Problem:
Every line from the one that includes "Here is an unsafe use of format strings" to the end of the entries should be written out exactly, with the first and last included.

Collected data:
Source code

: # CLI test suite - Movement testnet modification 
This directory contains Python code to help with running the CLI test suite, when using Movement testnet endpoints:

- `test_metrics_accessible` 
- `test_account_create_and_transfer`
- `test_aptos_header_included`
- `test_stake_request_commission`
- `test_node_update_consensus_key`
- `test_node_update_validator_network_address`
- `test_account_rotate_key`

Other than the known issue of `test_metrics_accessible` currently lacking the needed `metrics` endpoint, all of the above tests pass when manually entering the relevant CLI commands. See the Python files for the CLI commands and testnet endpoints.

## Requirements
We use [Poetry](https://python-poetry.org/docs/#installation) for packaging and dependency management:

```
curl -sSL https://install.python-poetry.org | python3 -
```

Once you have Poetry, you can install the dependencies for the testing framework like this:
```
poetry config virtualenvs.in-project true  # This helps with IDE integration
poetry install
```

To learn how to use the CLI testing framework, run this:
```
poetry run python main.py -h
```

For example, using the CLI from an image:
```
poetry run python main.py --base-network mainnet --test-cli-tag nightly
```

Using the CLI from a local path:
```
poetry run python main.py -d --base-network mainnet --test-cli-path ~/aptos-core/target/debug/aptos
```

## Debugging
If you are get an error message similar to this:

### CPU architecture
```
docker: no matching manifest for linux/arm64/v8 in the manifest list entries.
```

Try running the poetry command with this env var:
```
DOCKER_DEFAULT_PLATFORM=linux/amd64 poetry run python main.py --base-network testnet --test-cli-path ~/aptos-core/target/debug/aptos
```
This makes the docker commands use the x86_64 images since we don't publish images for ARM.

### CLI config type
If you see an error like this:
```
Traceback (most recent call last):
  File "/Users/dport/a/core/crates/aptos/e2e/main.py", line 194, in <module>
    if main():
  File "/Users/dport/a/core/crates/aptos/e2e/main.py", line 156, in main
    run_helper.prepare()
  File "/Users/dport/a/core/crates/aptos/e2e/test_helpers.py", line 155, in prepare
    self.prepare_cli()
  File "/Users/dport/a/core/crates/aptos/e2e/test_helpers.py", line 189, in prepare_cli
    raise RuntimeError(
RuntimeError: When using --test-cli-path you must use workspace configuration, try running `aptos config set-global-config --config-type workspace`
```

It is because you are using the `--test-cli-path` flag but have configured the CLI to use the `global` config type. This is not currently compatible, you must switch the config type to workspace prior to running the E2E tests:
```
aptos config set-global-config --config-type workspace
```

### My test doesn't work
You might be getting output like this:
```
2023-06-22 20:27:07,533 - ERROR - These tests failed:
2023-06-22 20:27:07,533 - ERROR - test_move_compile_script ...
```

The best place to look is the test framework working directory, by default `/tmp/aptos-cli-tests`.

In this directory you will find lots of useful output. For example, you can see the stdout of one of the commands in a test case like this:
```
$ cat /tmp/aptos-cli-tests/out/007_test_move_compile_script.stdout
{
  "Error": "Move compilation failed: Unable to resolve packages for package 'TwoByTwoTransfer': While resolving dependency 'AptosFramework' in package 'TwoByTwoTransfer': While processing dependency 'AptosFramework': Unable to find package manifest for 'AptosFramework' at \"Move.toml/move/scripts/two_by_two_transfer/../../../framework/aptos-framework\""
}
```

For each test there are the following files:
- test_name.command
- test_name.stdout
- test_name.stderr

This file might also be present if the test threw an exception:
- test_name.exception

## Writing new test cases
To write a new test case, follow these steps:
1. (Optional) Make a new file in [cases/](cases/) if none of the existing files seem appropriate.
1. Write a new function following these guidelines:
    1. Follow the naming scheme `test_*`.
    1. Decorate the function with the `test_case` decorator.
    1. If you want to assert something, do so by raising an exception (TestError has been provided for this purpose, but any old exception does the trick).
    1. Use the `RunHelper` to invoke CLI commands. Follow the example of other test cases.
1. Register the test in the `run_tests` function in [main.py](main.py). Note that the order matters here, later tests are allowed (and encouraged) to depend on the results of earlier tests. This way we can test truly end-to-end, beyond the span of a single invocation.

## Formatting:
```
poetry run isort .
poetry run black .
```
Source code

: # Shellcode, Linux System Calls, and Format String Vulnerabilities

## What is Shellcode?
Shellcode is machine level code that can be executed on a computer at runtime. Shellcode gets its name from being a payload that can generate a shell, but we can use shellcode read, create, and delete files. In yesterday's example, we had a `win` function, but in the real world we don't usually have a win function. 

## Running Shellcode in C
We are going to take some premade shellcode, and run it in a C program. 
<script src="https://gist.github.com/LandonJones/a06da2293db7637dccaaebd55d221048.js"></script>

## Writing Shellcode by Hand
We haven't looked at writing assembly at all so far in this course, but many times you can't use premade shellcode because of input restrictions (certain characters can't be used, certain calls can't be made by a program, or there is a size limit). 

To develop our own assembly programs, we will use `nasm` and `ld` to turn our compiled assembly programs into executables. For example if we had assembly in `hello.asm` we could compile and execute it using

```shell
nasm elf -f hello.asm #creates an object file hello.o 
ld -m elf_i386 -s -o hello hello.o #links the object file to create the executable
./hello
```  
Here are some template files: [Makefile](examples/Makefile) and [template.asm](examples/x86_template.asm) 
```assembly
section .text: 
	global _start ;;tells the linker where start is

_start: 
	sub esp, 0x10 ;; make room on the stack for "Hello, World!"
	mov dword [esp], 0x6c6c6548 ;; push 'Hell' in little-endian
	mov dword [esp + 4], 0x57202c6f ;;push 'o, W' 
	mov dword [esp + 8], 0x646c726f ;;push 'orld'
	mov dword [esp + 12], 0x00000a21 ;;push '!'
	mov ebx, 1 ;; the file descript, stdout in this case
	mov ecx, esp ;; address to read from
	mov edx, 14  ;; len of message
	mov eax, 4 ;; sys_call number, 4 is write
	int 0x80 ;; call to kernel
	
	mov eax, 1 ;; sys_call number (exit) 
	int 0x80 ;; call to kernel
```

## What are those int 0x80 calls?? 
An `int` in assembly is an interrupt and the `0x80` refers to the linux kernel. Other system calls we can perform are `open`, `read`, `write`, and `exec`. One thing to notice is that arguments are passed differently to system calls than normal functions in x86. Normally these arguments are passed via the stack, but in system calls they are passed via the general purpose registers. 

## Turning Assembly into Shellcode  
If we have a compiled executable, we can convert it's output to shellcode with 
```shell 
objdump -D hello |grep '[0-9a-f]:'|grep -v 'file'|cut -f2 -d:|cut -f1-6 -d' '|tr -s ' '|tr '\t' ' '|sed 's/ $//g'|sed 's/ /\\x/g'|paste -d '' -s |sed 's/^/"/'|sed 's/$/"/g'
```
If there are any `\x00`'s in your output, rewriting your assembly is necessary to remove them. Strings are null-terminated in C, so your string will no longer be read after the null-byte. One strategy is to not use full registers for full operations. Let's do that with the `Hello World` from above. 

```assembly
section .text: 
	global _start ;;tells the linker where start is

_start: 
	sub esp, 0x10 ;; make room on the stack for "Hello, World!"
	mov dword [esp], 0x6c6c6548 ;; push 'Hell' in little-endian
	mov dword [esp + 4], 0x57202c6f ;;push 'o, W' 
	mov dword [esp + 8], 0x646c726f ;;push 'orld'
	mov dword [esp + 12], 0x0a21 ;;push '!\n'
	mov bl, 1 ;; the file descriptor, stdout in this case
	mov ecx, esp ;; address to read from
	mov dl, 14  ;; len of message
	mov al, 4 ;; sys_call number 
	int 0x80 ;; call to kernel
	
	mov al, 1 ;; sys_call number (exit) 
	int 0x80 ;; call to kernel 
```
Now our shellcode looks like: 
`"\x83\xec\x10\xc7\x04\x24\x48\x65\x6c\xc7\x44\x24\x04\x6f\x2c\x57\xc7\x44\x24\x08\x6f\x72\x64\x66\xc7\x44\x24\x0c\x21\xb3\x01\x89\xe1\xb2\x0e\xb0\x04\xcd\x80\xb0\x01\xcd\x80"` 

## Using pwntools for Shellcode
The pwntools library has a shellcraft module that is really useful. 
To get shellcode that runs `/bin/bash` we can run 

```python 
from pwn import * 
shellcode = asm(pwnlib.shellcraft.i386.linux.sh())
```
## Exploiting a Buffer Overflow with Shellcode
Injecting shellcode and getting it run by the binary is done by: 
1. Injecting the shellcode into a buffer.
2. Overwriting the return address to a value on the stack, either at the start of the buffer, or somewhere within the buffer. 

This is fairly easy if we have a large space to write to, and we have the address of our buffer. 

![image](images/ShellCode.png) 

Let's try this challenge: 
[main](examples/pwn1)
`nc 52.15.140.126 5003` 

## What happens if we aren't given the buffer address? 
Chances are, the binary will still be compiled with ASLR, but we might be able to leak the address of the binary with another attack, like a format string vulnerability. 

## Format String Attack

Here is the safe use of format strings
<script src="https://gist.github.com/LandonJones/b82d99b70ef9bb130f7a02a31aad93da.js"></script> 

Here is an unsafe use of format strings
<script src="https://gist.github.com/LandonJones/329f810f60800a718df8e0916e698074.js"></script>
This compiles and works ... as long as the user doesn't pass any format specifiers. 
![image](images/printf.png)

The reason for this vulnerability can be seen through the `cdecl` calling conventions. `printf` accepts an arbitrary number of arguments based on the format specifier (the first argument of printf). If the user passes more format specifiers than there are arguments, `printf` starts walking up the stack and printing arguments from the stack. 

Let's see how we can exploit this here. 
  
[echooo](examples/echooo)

Result for this exercise:
Here is an unsafe use of format strings
<script src="https://gist.github.com/LandonJones/329f810f60800a718df8e0916e698074.js"></script>
This compiles and works ... as long as the user doesn't pass any format specifiers. 
![image](images/printf.png)

The reason for this vulnerability can be seen through the `cdecl` calling conventions. `printf` accepts an arbitrary number of arguments based on the format specifier (the first argument of printf). If the user passes more format specifiers than there are arguments, `printf` starts walking up the stack and printing arguments from the stack. 

Let's see how we can exploit this here. 
  
[echooo](examples/echooo)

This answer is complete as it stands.